* [Assignment]
Could you copy each line of the entries that contains "based"?

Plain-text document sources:
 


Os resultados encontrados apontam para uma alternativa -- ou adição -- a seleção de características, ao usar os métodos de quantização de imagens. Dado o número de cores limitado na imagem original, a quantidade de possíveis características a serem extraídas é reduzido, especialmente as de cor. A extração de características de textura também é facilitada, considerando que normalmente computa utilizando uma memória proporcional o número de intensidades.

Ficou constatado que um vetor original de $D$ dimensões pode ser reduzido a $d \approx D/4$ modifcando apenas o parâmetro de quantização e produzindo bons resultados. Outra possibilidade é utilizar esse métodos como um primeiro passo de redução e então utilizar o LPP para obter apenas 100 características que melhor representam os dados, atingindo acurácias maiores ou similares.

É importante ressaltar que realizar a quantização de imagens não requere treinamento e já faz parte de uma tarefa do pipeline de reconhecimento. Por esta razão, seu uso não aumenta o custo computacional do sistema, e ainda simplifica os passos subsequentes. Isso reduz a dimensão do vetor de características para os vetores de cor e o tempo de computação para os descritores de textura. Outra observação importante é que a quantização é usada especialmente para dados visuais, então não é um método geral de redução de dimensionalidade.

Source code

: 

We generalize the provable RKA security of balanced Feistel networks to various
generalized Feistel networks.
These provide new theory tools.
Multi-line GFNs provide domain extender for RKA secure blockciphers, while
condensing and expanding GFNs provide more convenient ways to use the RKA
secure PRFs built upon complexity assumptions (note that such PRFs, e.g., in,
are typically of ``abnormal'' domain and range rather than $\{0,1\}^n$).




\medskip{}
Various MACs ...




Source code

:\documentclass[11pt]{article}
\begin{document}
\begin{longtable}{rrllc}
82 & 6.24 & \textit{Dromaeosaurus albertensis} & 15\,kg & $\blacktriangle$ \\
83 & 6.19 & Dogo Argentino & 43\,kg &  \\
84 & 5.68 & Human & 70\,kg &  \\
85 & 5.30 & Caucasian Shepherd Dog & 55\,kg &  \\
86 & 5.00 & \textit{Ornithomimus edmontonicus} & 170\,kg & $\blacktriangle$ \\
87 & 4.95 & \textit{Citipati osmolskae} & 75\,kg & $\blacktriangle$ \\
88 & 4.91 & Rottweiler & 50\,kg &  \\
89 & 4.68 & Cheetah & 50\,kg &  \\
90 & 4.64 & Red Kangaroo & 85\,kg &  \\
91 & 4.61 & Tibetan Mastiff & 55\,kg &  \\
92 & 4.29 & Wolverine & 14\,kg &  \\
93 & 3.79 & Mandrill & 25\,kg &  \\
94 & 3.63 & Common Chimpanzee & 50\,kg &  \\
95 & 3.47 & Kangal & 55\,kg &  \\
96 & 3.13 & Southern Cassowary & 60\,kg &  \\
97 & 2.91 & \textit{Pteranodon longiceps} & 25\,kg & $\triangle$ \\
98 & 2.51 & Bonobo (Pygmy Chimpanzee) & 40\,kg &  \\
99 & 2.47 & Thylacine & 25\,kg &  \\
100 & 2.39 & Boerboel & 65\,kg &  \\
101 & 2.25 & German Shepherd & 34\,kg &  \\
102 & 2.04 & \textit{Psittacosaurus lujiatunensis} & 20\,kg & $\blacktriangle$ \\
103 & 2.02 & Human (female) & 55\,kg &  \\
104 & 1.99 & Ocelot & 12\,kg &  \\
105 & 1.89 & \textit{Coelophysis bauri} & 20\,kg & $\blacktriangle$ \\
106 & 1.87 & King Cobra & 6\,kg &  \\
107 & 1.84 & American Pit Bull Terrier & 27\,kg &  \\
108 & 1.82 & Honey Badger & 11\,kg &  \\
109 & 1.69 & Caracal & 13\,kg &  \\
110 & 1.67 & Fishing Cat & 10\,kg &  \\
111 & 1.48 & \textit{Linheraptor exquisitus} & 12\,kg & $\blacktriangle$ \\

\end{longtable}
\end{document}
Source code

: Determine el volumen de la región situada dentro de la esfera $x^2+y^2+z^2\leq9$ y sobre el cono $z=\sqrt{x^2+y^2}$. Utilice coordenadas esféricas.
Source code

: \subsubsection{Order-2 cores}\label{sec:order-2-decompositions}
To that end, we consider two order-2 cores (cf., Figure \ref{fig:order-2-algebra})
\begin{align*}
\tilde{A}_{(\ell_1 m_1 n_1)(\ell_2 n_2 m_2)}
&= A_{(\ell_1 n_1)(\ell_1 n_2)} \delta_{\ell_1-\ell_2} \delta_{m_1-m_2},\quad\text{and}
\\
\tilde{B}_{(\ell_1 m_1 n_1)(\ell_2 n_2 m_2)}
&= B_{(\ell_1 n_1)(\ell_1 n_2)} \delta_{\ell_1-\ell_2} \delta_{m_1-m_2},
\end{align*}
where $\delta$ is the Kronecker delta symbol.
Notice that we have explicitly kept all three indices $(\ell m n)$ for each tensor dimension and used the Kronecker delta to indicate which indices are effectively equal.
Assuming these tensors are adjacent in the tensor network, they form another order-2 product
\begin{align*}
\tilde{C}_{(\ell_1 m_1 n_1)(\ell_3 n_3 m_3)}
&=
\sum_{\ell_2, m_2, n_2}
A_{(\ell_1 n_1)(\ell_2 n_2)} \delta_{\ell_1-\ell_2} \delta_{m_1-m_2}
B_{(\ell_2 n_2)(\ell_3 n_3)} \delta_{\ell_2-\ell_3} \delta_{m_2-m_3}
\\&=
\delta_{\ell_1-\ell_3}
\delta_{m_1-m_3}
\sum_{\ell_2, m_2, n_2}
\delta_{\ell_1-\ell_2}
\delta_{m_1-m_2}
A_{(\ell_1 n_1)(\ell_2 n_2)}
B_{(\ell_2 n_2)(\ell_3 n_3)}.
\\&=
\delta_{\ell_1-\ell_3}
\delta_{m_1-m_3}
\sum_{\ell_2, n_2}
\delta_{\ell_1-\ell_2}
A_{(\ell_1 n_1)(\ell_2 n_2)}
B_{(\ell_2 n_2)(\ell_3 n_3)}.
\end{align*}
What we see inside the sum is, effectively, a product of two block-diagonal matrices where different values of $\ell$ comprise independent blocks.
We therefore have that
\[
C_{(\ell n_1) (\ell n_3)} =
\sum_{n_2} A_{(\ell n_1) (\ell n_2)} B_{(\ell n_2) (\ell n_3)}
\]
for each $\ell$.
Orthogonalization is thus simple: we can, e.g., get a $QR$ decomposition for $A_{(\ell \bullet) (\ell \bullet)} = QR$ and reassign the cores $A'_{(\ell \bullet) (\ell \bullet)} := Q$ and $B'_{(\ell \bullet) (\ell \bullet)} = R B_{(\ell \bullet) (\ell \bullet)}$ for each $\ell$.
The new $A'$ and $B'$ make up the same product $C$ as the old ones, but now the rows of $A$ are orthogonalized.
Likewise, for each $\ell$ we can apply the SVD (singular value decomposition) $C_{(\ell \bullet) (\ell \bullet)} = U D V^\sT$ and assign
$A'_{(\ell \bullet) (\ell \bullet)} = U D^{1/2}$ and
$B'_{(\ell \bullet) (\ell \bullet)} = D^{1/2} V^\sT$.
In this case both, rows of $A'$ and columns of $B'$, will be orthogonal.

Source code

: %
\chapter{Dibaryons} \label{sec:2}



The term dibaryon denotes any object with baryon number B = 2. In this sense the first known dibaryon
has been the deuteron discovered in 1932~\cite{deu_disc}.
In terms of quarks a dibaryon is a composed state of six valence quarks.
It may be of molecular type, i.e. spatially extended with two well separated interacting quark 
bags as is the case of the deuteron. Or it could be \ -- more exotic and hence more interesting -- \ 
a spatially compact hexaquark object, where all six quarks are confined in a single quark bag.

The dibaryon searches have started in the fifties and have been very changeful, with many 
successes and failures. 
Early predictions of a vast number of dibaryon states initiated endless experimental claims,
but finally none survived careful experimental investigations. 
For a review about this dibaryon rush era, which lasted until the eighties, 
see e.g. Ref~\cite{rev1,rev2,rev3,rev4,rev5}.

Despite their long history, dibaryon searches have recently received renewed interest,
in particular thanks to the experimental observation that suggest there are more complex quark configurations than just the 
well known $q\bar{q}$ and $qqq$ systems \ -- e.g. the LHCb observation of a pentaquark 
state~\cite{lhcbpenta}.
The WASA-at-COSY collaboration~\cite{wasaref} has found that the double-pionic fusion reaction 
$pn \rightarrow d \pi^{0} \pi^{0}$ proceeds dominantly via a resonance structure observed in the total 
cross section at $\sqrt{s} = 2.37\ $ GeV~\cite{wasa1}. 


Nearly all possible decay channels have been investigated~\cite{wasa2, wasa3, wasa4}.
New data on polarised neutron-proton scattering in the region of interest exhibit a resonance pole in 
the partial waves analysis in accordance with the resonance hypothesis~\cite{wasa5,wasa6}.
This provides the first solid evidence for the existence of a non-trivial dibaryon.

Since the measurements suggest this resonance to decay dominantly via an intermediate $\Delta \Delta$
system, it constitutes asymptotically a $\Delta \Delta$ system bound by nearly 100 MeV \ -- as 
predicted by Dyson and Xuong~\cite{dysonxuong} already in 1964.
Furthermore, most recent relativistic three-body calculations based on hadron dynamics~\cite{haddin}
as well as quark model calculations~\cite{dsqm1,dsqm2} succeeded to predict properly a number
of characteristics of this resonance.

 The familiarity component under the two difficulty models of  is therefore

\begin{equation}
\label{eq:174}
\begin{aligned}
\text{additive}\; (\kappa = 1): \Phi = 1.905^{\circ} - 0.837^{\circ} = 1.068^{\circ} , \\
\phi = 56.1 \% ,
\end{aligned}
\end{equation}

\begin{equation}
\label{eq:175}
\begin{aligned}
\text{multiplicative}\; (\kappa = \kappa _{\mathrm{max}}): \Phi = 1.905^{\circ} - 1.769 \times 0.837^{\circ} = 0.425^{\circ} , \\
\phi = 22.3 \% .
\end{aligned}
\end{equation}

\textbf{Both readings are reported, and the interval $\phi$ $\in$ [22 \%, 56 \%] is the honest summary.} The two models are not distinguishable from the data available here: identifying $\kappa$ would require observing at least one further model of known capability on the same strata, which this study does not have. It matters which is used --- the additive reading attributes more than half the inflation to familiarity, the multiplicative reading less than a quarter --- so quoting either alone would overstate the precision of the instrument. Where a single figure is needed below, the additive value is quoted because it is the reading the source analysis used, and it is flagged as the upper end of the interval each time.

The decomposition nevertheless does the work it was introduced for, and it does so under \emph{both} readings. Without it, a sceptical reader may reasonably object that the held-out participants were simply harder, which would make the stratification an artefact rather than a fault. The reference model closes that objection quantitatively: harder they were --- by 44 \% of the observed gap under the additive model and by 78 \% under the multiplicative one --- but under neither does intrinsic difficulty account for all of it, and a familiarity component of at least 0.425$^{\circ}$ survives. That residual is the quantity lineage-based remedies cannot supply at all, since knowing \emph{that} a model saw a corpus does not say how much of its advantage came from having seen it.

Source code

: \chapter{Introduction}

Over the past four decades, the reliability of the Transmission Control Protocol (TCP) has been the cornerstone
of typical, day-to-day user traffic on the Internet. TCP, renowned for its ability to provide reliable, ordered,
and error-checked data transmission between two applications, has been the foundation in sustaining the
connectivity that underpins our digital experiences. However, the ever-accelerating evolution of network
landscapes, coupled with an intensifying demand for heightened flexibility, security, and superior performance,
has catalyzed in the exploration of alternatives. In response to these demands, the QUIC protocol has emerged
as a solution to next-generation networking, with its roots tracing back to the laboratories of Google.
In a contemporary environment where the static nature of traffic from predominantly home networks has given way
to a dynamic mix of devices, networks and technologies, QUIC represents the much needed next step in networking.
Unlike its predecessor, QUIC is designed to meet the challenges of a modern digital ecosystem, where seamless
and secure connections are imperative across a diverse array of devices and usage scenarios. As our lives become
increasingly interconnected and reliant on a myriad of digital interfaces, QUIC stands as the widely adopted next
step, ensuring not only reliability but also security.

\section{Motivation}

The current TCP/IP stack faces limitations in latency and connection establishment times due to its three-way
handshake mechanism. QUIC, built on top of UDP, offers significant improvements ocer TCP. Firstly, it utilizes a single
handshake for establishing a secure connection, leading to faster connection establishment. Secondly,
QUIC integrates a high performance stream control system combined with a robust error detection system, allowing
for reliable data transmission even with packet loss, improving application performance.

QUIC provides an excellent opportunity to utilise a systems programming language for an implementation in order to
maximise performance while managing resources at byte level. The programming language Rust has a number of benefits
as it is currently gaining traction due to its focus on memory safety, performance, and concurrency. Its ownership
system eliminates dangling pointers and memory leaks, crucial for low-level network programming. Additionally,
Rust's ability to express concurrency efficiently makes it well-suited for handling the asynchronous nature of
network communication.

* [Answer to this problem]
Furthermore, most recent relativistic three-body calculations based on hadron dynamics~\cite{haddin}
The decomposition nevertheless does the work it was introduced for, and it does so under \emph{both} readings. Without it, a sceptical reader may reasonably object that the held-out participants were simply harder, which would make the stratification an artefact rather than a fault. The reference model closes that objection quantitatively: harder they were --- by 44 \% of the observed gap under the additive model and by 78 \% under the multiplicative one --- but under neither does intrinsic difficulty account for all of it, and a familiarity component of at least 0.425$^{\circ}$ survives. That residual is the quantity lineage-based remedies cannot supply at all, since knowing \emph{that} a model saw a corpus does not say how much of its advantage came from having seen it.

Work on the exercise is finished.